## [What you are asked to do]
Repeat the listing word for word. Leave every picture out.
Segment Start: Material provided
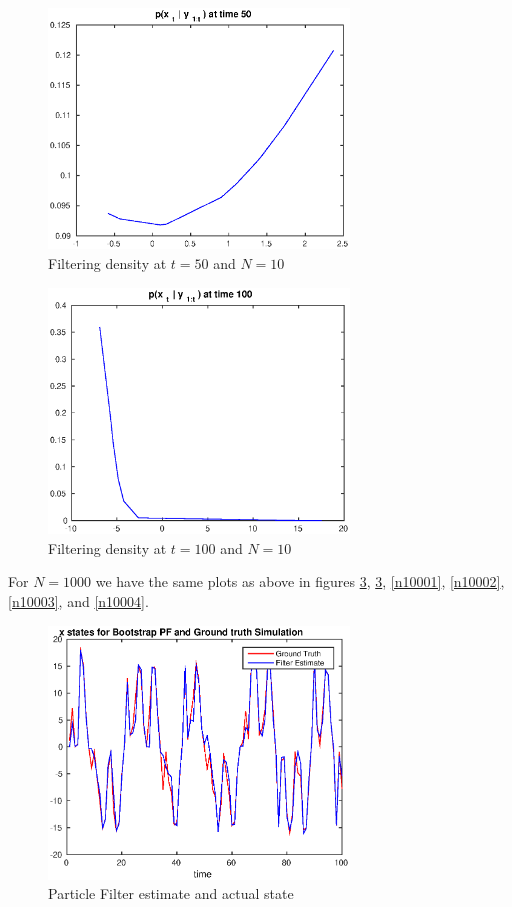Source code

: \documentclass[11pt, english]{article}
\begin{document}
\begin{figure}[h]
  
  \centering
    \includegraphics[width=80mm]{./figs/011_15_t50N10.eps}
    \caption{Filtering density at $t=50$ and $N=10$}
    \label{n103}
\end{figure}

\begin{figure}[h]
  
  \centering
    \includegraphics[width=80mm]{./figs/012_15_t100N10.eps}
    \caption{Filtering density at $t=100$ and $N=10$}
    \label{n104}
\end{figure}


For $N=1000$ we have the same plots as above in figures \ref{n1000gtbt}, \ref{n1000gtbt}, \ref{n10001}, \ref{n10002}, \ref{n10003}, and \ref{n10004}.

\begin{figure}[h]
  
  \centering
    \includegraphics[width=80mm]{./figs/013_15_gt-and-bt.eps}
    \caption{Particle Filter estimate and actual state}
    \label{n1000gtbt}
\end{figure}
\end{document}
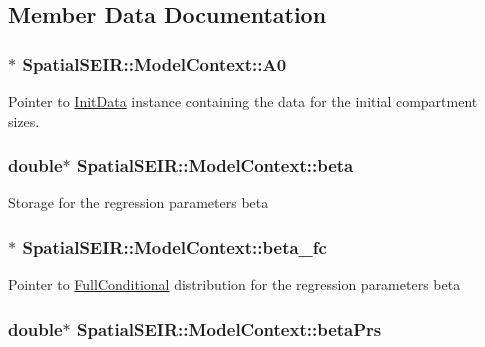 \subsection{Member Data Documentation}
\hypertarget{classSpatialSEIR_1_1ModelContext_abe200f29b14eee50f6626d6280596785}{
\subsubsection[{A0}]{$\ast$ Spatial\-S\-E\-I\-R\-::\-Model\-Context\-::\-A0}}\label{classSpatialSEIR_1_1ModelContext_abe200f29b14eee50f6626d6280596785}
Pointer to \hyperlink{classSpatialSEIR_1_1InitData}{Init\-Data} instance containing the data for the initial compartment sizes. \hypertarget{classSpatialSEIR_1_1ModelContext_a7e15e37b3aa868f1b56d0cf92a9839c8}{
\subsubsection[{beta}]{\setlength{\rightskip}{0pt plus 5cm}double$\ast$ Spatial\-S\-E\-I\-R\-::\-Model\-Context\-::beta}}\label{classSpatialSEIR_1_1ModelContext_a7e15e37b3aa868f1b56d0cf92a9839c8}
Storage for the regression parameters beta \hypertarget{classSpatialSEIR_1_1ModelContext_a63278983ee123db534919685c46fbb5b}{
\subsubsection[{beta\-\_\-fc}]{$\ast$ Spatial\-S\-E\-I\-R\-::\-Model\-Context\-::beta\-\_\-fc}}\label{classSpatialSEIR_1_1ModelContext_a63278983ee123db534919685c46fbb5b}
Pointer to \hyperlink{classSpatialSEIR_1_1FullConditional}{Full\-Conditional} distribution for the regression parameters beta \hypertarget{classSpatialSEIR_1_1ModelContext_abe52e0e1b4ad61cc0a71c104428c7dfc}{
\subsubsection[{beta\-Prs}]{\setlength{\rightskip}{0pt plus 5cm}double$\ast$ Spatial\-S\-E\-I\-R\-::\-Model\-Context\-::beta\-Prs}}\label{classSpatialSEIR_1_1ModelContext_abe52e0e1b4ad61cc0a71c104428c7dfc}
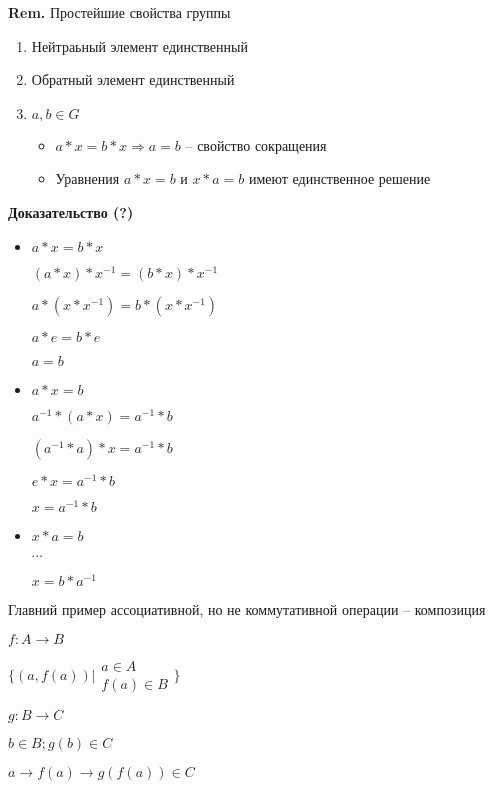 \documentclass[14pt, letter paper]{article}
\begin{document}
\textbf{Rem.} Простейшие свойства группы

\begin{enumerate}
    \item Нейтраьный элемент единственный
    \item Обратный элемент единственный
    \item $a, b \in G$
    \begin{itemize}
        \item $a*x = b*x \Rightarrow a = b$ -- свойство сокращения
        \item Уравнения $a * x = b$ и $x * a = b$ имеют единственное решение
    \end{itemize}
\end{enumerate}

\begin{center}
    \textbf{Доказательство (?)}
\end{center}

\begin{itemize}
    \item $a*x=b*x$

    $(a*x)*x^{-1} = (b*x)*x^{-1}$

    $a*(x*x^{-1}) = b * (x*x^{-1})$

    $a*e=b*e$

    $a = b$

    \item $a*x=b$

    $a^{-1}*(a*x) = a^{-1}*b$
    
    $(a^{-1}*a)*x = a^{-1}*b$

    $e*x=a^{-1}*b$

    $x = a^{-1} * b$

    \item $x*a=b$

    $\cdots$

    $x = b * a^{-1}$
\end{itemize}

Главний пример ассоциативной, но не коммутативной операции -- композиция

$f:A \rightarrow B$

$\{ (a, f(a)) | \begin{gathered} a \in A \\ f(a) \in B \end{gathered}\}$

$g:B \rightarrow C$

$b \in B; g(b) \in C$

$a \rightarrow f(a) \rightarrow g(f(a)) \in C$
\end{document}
Segment End: Material provided
## [Reply to the exercise]
Source code

: \documentclass[11pt, english]{article}
\begin{document}
\begin{figure}[h]
  
  \centering
    \includegraphics[width=80mm]{./figs/011_15_t50N10.eps}
    \caption{Filtering density at $t=50$ and $N=10$}
    \label{n103}
\end{figure}

\begin{figure}[h]
  
  \centering
    \includegraphics[width=80mm]{./figs/012_15_t100N10.eps}
    \caption{Filtering density at $t=100$ and $N=10$}
    \label{n104}
\end{figure}


For $N=1000$ we have the same plots as above in figures \ref{n1000gtbt}, \ref{n1000gtbt}, \ref{n10001}, \ref{n10002}, \ref{n10003}, and \ref{n10004}.

\begin{figure}[h]
  
  \centering
    \includegraphics[width=80mm]{./figs/013_15_gt-and-bt.eps}
    \caption{Particle Filter estimate and actual state}
    \label{n1000gtbt}
\end{figure}
\end{document}
 \subsection{Member Data Documentation}
\hypertarget{classSpatialSEIR_1_1ModelContext_abe200f29b14eee50f6626d6280596785}{
\subsubsection[{A0}]{$\ast$ Spatial\-S\-E\-I\-R\-::\-Model\-Context\-::\-A0}}\label{classSpatialSEIR_1_1ModelContext_abe200f29b14eee50f6626d6280596785}
Pointer to \hyperlink{classSpatialSEIR_1_1InitData}{Init\-Data} instance containing the data for the initial compartment sizes. \hypertarget{classSpatialSEIR_1_1ModelContext_a7e15e37b3aa868f1b56d0cf92a9839c8}{
\subsubsection[{beta}]{\setlength{\rightskip}{0pt plus 5cm}double$\ast$ Spatial\-S\-E\-I\-R\-::\-Model\-Context\-::beta}}\label{classSpatialSEIR_1_1ModelContext_a7e15e37b3aa868f1b56d0cf92a9839c8}
Storage for the regression parameters beta \hypertarget{classSpatialSEIR_1_1ModelContext_a63278983ee123db534919685c46fbb5b}{
\subsubsection[{beta\-\_\-fc}]{$\ast$ Spatial\-S\-E\-I\-R\-::\-Model\-Context\-::beta\-\_\-fc}}\label{classSpatialSEIR_1_1ModelContext_a63278983ee123db534919685c46fbb5b}
Pointer to \hyperlink{classSpatialSEIR_1_1FullConditional}{Full\-Conditional} distribution for the regression parameters beta \hypertarget{classSpatialSEIR_1_1ModelContext_abe52e0e1b4ad61cc0a71c104428c7dfc}{
\subsubsection[{beta\-Prs}]{\setlength{\rightskip}{0pt plus 5cm}double$\ast$ Spatial\-S\-E\-I\-R\-::\-Model\-Context\-::beta\-Prs}}\label{classSpatialSEIR_1_1ModelContext_abe52e0e1b4ad61cc0a71c104428c7dfc}
 \documentclass[14pt, letter paper]{article}
\begin{document}
\textbf{Rem.} Простейшие свойства группы

\begin{enumerate}
    \item Нейтраьный элемент единственный
    \item Обратный элемент единственный
    \item $a, b \in G$
    \begin{itemize}
        \item $a*x = b*x \Rightarrow a = b$ -- свойство сокращения
        \item Уравнения $a * x = b$ и $x * a = b$ имеют единственное решение
    \end{itemize}
\end{enumerate}

\begin{center}
    \textbf{Доказательство (?)}
\end{center}

\begin{itemize}
    \item $a*x=b*x$

    $(a*x)*x^{-1} = (b*x)*x^{-1}$

    $a*(x*x^{-1}) = b * (x*x^{-1})$

    $a*e=b*e$

    $a = b$

    \item $a*x=b$

    $a^{-1}*(a*x) = a^{-1}*b$
    
    $(a^{-1}*a)*x = a^{-1}*b$

    $e*x=a^{-1}*b$

    $x = a^{-1} * b$

    \item $x*a=b$

    $\cdots$

    $x = b * a^{-1}$
\end{itemize}

Главний пример ассоциативной, но не коммутативной операции -- композиция

$f:A \rightarrow B$

$\{ (a, f(a)) | \begin{gathered} a \in A \\ f(a) \in B \end{gathered}\}$

$g:B \rightarrow C$

$b \in B; g(b) \in C$

$a \rightarrow f(a) \rightarrow g(f(a)) \in C$
\end{document}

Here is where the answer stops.